NexaAI · zhiyuan8 · Aug 25, 2024 · Aug 25, 2024 · Aug 25, 2024
diff --git a/nexa/cli/entry.py b/nexa/cli/entry.py
@@ -102,7 +102,6 @@ def main():
     image_group = run_parser.add_argument_group('Image generation options')
     image_group.add_argument("-i2i", "--img2img", action="store_true", help="Whether to run image-to-image generation")
     image_group.add_argument("-ns", "--num_inference_steps", type=int, help="Number of inference steps")
-    image_group.add_argument("-np", "--num_images_per_prompt", type=int, default=1, help="Number of images to generate per prompt")

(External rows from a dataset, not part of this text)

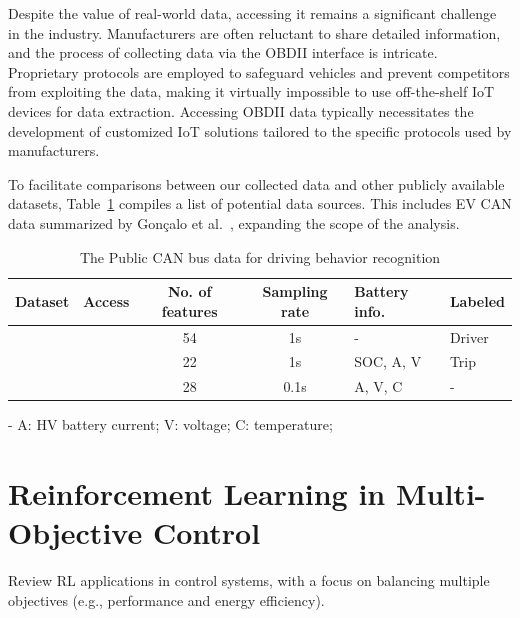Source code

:Despite the value of real-world data, accessing it remains a significant challenge in the industry. 
Manufacturers are often reluctant to share detailed information, and the process of collecting data via the \gls{OBDII} interface is intricate. 
Proprietary protocols are employed to safeguard vehicles and prevent competitors from exploiting the data, making it virtually impossible to use off-the-shelf \gls{IoT} devices for data extraction. 
Accessing \gls{OBDII} data typically necessitates the development of customized \gls{IoT} solutions tailored to the specific protocols used by manufacturers.

To facilitate comparisons between our collected data and other publicly available datasets, Table~\ref{tab:public_data} compiles a list of potential data sources. 
This includes \gls{EV} \gls{CAN} data summarized by Gonçalo et al.~\cite{dosreisG2021}, expanding the scope of the analysis.

\begin{table}[!ht]
    \centering
    \caption{The Public \gls{CAN} bus data for driving behavior recognition}
    \begin{tabularx}{\textwidth}{ccccXX}
    \hline
        Dataset & Access & No. of features & Sampling rate& Battery info. & Labeled\\ 
        \hline
        \cite{kwak2016know} & \cite{hcrl} & 54 & 1s & - & Driver \\
        \cite{oh2020vehicle} & \cite{oh_2023_ved} & 22 & 1s & SOC, A, V & Trip \\
        \cite{6jr9-5235-20} & \cite{kagglebattery} & 28 & 0.1s & A, V, C & - \\
        \hline
    \end{tabularx}
    \begin{tablenotes}
      \small
      \item - A: \gls{HV} battery current; V: voltage; C: temperature;
    \end{tablenotes}
    \label{tab:public_data}
\end{table}



\section{Reinforcement Learning in Multi-Objective Control} %

Review RL applications in control systems, with a focus on balancing multiple objectives (e.g., performance and energy efficiency).

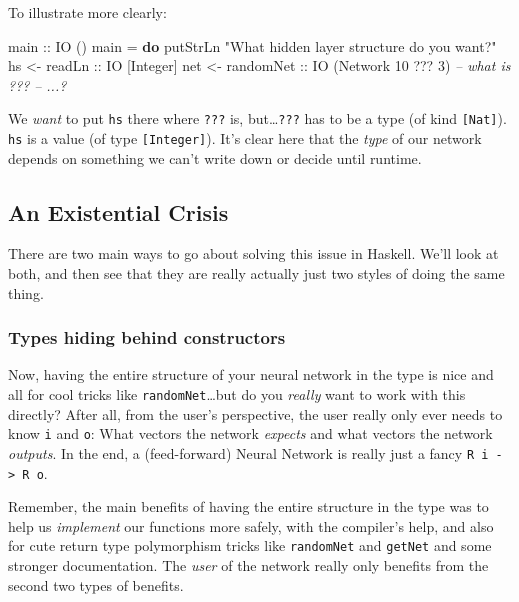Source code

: \documentclass[]{article}
\newenvironment{Shaded}{}{}
\newcommand{\KeywordTok}[1]{\textcolor[rgb]{0.00,0.44,0.13}{\textbf{{#1}}}}
\newcommand{\DataTypeTok}[1]{\textcolor[rgb]{0.56,0.13,0.00}{{#1}}}
\newcommand{\DecValTok}[1]{\textcolor[rgb]{0.25,0.63,0.44}{{#1}}}
\newcommand{\StringTok}[1]{\textcolor[rgb]{0.25,0.44,0.63}{{#1}}}
\newcommand{\CommentTok}[1]{\textcolor[rgb]{0.38,0.63,0.69}{\textit{{#1}}}}
\newcommand{\OtherTok}[1]{\textcolor[rgb]{0.00,0.44,0.13}{{#1}}}
\newcommand{\FunctionTok}[1]{\textcolor[rgb]{0.02,0.16,0.49}{{#1}}}
\newcommand{\NormalTok}[1]{{#1}}
\begin{document}
To illustrate more clearly:

\begin{Shaded}
\begin{Highlighting}[]
\OtherTok{main ::} \DataTypeTok{IO} \NormalTok{()}
\NormalTok{main }\FunctionTok{=} \KeywordTok{do}
    \NormalTok{putStrLn }\StringTok{"What hidden layer structure do you want?"}
    \NormalTok{hs  }\OtherTok{<- readLn    ::} \DataTypeTok{IO} \NormalTok{[}\DataTypeTok{Integer}\NormalTok{]}
    \NormalTok{net }\OtherTok{<- randomNet ::} \DataTypeTok{IO} \NormalTok{(}\DataTypeTok{Network} \DecValTok{10} \FunctionTok{???} \DecValTok{3}\NormalTok{)   }\CommentTok{-- what is ???}
    \CommentTok{-- ...?}
\end{Highlighting}
\end{Shaded}

We \emph{want} to put \texttt{hs} there where \texttt{???} is,
but\ldots{}\texttt{???} has to be a type (of kind \texttt{{[}Nat{]}}).
\texttt{hs} is a value (of type \texttt{{[}Integer{]}}). It's clear here that
the \emph{type} of our network depends on something we can't write down or
decide until runtime.

\subsection{An Existential Crisis}\label{an-existential-crisis}

There are two main ways to go about solving this issue in Haskell. We'll look at
both, and then see that they are really actually just two styles of doing the
same thing.

\subsubsection{Types hiding behind
constructors}\label{types-hiding-behind-constructors}

Now, having the entire structure of your neural network in the type is nice and
all for cool tricks like \texttt{randomNet}\ldots{}but do you \emph{really} want
to work with this directly? After all, from the user's perspective, the user
really only ever needs to know \texttt{i} and \texttt{o}: What vectors the
network \emph{expects} and what vectors the network \emph{outputs}. In the end,
a (feed-forward) Neural Network is really just a fancy
\texttt{R\ i\ -\textgreater{}\ R\ o}.

Remember, the main benefits of having the entire structure in the type was to
help us \emph{implement} our functions more safely, with the compiler's help,
and also for cute return type polymorphism tricks like \texttt{randomNet} and
\texttt{getNet} and some stronger documentation. The \emph{user} of the network
really only benefits from the second two types of benefits.
\end{document}
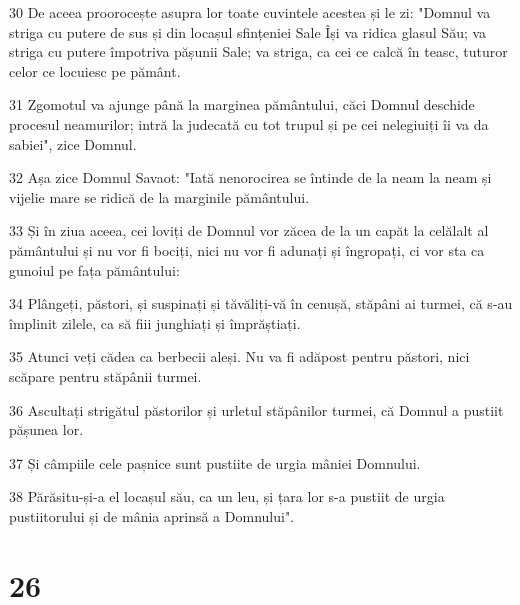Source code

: \par 30 De aceea proorocește asupra lor toate cuvintele acestea și le zi: "Domnul va striga cu putere de sus și din locașul sfințeniei Sale Își va ridica glasul Său; va striga cu putere împotriva pășunii Sale; va striga, ca cei ce calcă în teasc, tuturor celor ce locuiesc pe pământ.
\par 31 Zgomotul va ajunge până la marginea pământului, căci Domnul deschide procesul neamurilor; intră la judecată cu tot trupul și pe cei nelegiuiți îi va da sabiei", zice Domnul.
\par 32 Așa zice Domnul Savaot: "Iată nenorocirea se întinde de la neam la neam și vijelie mare se ridică de la marginile pământului.
\par 33 Și în ziua aceea, cei loviți de Domnul vor zăcea de la un capăt la celălalt al pământului și nu vor fi bociți, nici nu vor fi adunați și îngropați, ci vor sta ca gunoiul pe fața pământului:
\par 34 Plângeți, păstori, și suspinați și tăvăliți-vă în cenușă, stăpâni ai turmei, că s-au împlinit zilele, ca să fiii junghiați și împrăștiați.
\par 35 Atunci veți cădea ca berbecii aleși. Nu va fi adăpost pentru păstori, nici scăpare pentru stăpânii turmei.
\par 36 Ascultați strigătul păstorilor și urletul stăpânilor turmei, că Domnul a pustiit pășunea lor.
\par 37 Și câmpiile cele pașnice sunt pustiite de urgia mâniei Domnului.
\par 38 Părăsitu-și-a el locașul său, ca un leu, și țara lor s-a pustiit de urgia pustiitorului și de mânia aprinsă a Domnului".

\chapter{26}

     image_group.add_argument("-H", "--height", type=int, help="Height of the output image")
     image_group.add_argument("-W", "--width", type=int, help="Width of the output image")
     image_group.add_argument("-g", "--guidance_scale", type=float, help="Guidance scale for diffusion")

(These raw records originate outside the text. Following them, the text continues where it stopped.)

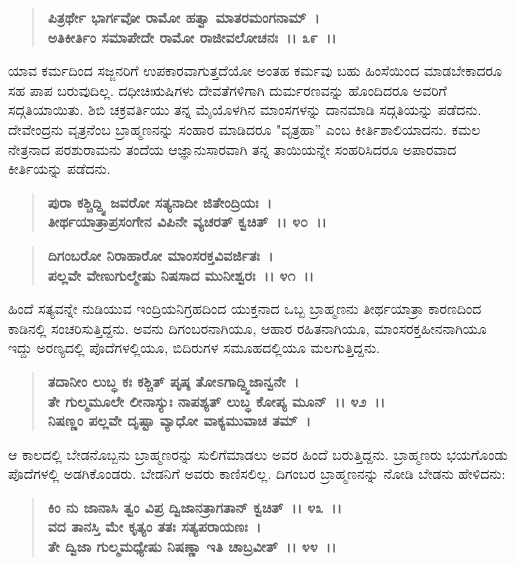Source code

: \begin{verse}
\textbf{ಪಿತ್ರರ್ಥೇ ಭಾರ್ಗವೋ ರಾಮೋ ಹತ್ವಾ ಮಾತರಮಂಗನಾಮ್~।}\\\textbf{ಅತಿಕೀರ್ತಿಂ ಸಮಾಪೇದೇ ರಾಮೋ ರಾಜೀವಲೋಚನಃ~।। ೩೯~।।}
\end{verse}

ಯಾವ ಕರ್ಮದಿಂದ ಸಜ್ಜನರಿಗೆ ಉಪಕಾರವಾಗುತ್ತದೆಯೋ ಅಂತಹ ಕರ್ಮವು ಬಹು ಹಿಂಸೆಯಿಂದ ಮಾಡಬೇಕಾದರೂ ಸಹ ಪಾಪ ಬರುವುದಿಲ್ಲ. ದಧೀಚಿಋಷಿಗಳು ದೇವತೆಗಳಿಗಾಗಿ ದುರ್ಮರಣವನ್ನು ಹೊಂದಿದರೂ ಅವರಿಗೆ ಸದ್ಗತಿಯಾಯಿತು. ಶಿಬಿ ಚಕ್ರವರ್ತಿಯು ತನ್ನ ಮೈಯೊಳಗಿನ ಮಾಂಸಗಳನ್ನು ದಾನಮಾಡಿ ಸದ್ಗತಿಯನ್ನು ಪಡೆದನು. ದೇವೇಂದ್ರನು ವೃತ್ರನೆಂಬ ಬ್ರಾಹ್ಮಣನನ್ನು ಸಂಹಾರ ಮಾಡಿದರೂ "ವೃತ್ರಹಾ” ಎಂಬ ಕೀರ್ತಿಶಾಲಿಯಾದನು. ಕಮಲ ನೇತ್ರನಾದ ಪರಶುರಾಮನು ತಂದೆಯ ಆಜ್ಞಾನುಸಾರವಾಗಿ ತನ್ನ ತಾಯಿಯನ್ನೇ ಸಂಹರಿಸಿದರೂ ಅಪಾರವಾದ ಕೀರ್ತಿಯನ್ನು ಪಡೆದನು.

\begin{verse}
\textbf{ಪುರಾ ಕಶ್ಚಿದ್ದ್ವಿ ಜವರೋ ಸತ್ಯನಾದೀ ಜಿತೇಂದ್ರಿಯಃ~।}\\\textbf{ತೀರ್ಥಯಾತ್ರಾಪ್ರಸಂಗೇನ ವಿಪಿನೇ ವ್ಯಚರತ್ ಕ್ವಚಿತ್~।। ೪೦~।। }
\end{verse}

\begin{verse}
\textbf{ದಿಗಂಬರೋ ನಿರಾಹಾರೋ ಮಾಂಸರಕ್ತವಿವರ್ಜಿತಃ~।}\\\textbf{ಪಲ್ಲವೇ ವೇಣುಗುಲ್ಮೇಷು ನಿಷಸಾದ ಮುನೀಶ್ವರಃ~।। ೪೧~।।}
\end{verse}

ಹಿಂದೆ ಸತ್ಯವನ್ನೇ ನುಡಿಯುವ ಇಂದ್ರಿಯನಿಗ್ರಹದಿಂದ ಯುಕ್ತನಾದ ಒಬ್ಬ ಬ್ರಾಹ್ಮಣನು ತೀರ್ಥಯಾತ್ರಾ ಕಾರಣದಿಂದ ಕಾಡಿನಲ್ಲಿ ಸಂಚರಿಸುತ್ತಿದ್ದನು. ಅವನು ದಿಗಂಬರನಾಗಿಯೂ, ಆಹಾರ ರಹಿತನಾಗಿಯೂ, ಮಾಂಸರಕ್ತಹೀನನಾಗಿಯೂ ಇದ್ದು ಅರಣ್ಯದಲ್ಲಿ ಪೊದೆಗಳಲ್ಲಿಯೂ, ಬಿದಿರುಗಳ ಸಮೂಹದಲ್ಲಿಯೂ ಮಲಗುತ್ತಿದ್ದನು.

\begin{verse}
\textbf{ತದಾನೀಂ ಲುಬ್ಧ ಕಃ ಕಶ್ಚಿತ್ ಪೃಷ್ಠ ತೋಽಗಾದ್ದ್ವಿಜಾನ್ವನೇ~।}\\\textbf{ತೇ ಗುಲ್ಮಮೂಲೇ ಲೀನಾಸ್ಯುಃ ನಾಪಶ್ಯತ್ ಲುಬ್ಧ ಕೋಪ್ಯ ಮೂನ್~।। ೪೨~।।}\\\textbf{ನಿಷಣ್ಣಂ ಪಲ್ಲವೇ ದೃಷ್ಟಾ ವ್ಯಾಧೋ ವಾಕ್ಯಮುವಾಚ ತಮ್~।}
\end{verse}

ಆ ಕಾಲದಲ್ಲಿ ಬೇಡನೊಬ್ಬನು ಬ್ರಾಹ್ಮಣರನ್ನು ಸುಲಿಗೆಮಾಡಲು ಅವರ ಹಿಂದೆ ಬರುತ್ತಿದ್ದನು. ಬ್ರಾಹ್ಮಣರು ಭಯಗೊಂಡು ಪೊದೆಗಳಲ್ಲಿ ಅಡಗಿಕೊಂಡರು. ಬೇಡನಿಗೆ ಅವರು ಕಾಣಿಸಲಿಲ್ಲ. ದಿಗಂಬರ ಬ್ರಾಹ್ಮಣನನ್ನು ನೋಡಿ ಬೇಡನು ಹೇಳಿದನು:

\begin{verse}
\textbf{ಕಿಂ ನು ಜಾನಾಸಿ ತ್ವಂ ವಿಪ್ರ ದ್ವಿಜಾನತ್ರಾಗತಾನ್ ಕ್ವಚಿತ್~।। ೪೩~।।}\\\textbf{ವದ ತಾನಸ್ತಿ ಮೇ ಕೃತ್ಯಂ ತತಃ ಸತ್ಯಪರಾಯಣಃ~। }\\\textbf{ತೇ ದ್ವಿಜಾ ಗುಲ್ಮಮಧ್ಯೇಷು ನಿಷಣ್ಣಾ ಇತಿ ಚಾಬ್ರವೀತ್~।। ೪೪~।।}
\end{verse}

diff --git a/nexa/constants.py b/nexa/constants.py
@@ -181,7 +181,6 @@
 
 DEFAULT_IMG_GEN_PARAMS = {
     "num_inference_steps": 20,
-    "num_images_per_prompt": 1,
     "height": 512,
     "width": 512,
     "guidance_scale": 7.5,
@@ -191,7 +190,6 @@
 
 DEFAULT_IMG_GEN_PARAMS_LCM = {
     "num_inference_steps": 4,
-    "num_images_per_prompt": 1,
     "height": 512,
     "width": 512,
     "guidance_scale": 1.0,
@@ -201,7 +199,6 @@
 
 DEFAULT_IMG_GEN_PARAMS_TURBO = {
     "num_inference_steps": 5,
-    "num_images_per_prompt": 1,
     "height": 512,
     "width": 512,
     "guidance_scale": 5.0,

diff --git a/nexa/gguf/lib_utils.py b/nexa/gguf/lib_utils.py
@@ -18,7 +18,6 @@ def is_gpu_available():
 def load_library(lib_base_name: str):
     # Construct the paths to the possible shared library names
     _base_path = pathlib.Path(os.path.abspath(os.path.dirname(__file__))) / "lib"
-    logging.debug(f"Base path for libraries: {_base_path}")
     # Searching for the library in the current directory under the name "libllama" (default name
     # for llamacpp) and "llama" (default name for this repo)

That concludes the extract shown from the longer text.